'Oppenheimer' wins big at Critics Choice Awards
'Oppenheimer,' Christopher Nolan's epic movie about the creation of the atomic bomb, cleaned up at the Critics Choice Awards on Sunday, winning best picture and seven other prizes over its rivals as the Oscars race heats up.
(From L) US producer Charles Roven, British producer Emma Thomas and British director Christopher Nolan, winners of the Best Picture award for “Oppenheimer,” pose in the press room during the 29th Annual Critics Choice Awards at the Barker Hangar in Santa Monica, California on 14 January 2024. Picture: Michael TRAN/AFP
LOS ANGELES - Oppenheimer, Christopher Nolan's epic movie about the creation of the atomic bomb, cleaned up at the Critics Choice Awards on Sunday, winning best picture and seven other prizes over its rivals as the Oscars race heats up.

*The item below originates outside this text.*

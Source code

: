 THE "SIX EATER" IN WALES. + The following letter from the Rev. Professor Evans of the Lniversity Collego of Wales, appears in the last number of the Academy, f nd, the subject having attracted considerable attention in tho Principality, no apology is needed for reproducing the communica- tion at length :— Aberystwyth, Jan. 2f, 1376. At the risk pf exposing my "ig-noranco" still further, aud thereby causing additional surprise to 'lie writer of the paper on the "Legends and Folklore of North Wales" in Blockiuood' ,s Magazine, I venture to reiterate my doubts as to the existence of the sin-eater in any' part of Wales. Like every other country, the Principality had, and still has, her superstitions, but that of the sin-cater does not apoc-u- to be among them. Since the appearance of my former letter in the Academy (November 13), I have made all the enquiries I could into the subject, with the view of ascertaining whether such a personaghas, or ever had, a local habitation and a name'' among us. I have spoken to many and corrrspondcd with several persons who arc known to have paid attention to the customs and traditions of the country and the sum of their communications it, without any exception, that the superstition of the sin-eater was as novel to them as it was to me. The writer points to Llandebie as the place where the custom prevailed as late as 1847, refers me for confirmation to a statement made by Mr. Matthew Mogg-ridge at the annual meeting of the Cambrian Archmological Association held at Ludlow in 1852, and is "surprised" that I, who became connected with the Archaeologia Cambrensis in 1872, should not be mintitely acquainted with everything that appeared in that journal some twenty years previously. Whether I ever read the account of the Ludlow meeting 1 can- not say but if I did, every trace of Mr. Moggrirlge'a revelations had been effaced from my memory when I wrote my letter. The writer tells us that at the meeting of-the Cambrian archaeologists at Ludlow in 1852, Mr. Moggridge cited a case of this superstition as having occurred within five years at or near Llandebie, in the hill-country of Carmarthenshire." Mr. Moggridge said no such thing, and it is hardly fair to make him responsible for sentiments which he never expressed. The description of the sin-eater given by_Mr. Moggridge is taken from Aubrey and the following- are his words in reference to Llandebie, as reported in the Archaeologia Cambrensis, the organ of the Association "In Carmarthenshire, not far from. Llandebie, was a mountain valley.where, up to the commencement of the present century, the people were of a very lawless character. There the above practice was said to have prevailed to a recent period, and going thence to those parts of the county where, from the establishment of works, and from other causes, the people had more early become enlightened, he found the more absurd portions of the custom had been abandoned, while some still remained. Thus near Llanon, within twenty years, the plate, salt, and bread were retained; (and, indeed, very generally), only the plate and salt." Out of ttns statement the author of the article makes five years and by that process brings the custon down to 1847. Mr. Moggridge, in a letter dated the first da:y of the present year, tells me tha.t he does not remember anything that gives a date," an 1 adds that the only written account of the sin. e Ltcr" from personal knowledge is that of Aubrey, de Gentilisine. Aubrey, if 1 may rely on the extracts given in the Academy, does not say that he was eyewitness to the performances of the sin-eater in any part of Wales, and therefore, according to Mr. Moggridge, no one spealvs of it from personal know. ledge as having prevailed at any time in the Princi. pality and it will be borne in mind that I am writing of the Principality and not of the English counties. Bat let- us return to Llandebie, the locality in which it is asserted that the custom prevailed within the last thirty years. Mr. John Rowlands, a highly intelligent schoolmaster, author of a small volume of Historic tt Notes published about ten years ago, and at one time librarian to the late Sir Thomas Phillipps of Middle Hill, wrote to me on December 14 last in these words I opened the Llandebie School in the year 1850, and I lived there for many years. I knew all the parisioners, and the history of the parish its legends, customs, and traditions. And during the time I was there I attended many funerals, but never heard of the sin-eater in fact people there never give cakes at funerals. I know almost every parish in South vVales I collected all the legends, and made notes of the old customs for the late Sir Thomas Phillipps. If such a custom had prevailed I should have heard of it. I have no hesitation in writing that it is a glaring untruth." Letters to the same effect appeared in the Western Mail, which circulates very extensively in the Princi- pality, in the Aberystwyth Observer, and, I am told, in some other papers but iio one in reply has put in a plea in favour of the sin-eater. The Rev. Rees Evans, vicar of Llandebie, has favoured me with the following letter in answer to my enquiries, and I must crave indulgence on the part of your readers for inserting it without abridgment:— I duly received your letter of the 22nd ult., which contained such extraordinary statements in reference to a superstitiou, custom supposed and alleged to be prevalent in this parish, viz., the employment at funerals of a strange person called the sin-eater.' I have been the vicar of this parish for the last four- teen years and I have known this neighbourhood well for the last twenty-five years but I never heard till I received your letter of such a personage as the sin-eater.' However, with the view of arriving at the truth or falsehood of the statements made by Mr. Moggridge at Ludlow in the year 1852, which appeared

The $1 billion-grossing movie, now the clear frontrunner for the Academy Awards in March, also won for best director, supporting actor, cinematography, score, ensemble, editing, and visual effects.
Collecting his prize for directing, Nolan thanked the critics who "helped with convincing mainstream audiences that a film about quantum physics and apocalypse could be worth their time."
Robert Downey Jr. thanked his fellow "Oppenhomies" as he followed up his Golden Globe win with another best supporting actor prize.
Despite the dominance of Oppenheimer, the remaining acting categories rewarded other films at the gala - one of a raft of major awards shows in the run-up to the Academy Awards, which take place this year on 10 March.
Emma Stone won best actress for Poor Things, a surreal dark comedy in which she plays a Victorian reanimated corpse with the brain of an infant, who gradually learns about the world but refuses to pander to its social mores and hierarchies.
"Playing Bella was one of the greatest joys of my life. I got to unlearn a lot of things in playing her - unlearn parts of shame, and societal stuff that gets put on us," she said.
"I'm very grateful to the critics… but I'm just learning not to care what you think," Stone joked.
The award is her latest after she won at last weekend’s Globes - as did Paul Giamatti, who famously celebrated his victory by taking a late-night trip with his trophy to California's popular fast-food chain In-N-Out Burger.
"I didn't think my week could get any better than going viral for eating a cheeseburger," joked Giamatti as he won the best actor trophy for 1970s-set prep school comedy The Holdovers.
"It's a good story about people connecting in divisive times. So thank you for helping get it out to audiences."
The win puts the veteran actor, known for hits like Sideways, head-to-head with Cillian Murphy, who portrays J. Robert Oppenheimer in Nolan's biopic, for the Oscars race.
Fellow Holdovers star Da'Vine Joy Randolph consolidated her position as this year's best supporting actress with her latest win for her portrayal of the school's grieving cook.
The Critics Choice Awards - chosen by almost 600 members of North America's largest critics organisation - laid out a red carpet and lavish gala at a former airport hangar in Los Angeles for Hollywood A-listers.
Although Barbie - the other half of last summer's "Barbenheimer" box office phenomenon - has so far failed to capture top prizes this awards season, it was showered with honours in a range of other categories.
The film won for best comedy, original screenplay, song, production design, costume, and hair and makeup.
French courtroom drama Anatomy of a Fall won for best foreign-language film, and Spider-Man: Across the Spider-Verse was named best animated movie.
American Fiction won best adapted screenplay, while Harrison Ford accepted a career achievement award at the gala, hosted by comedian Chelsea Handler.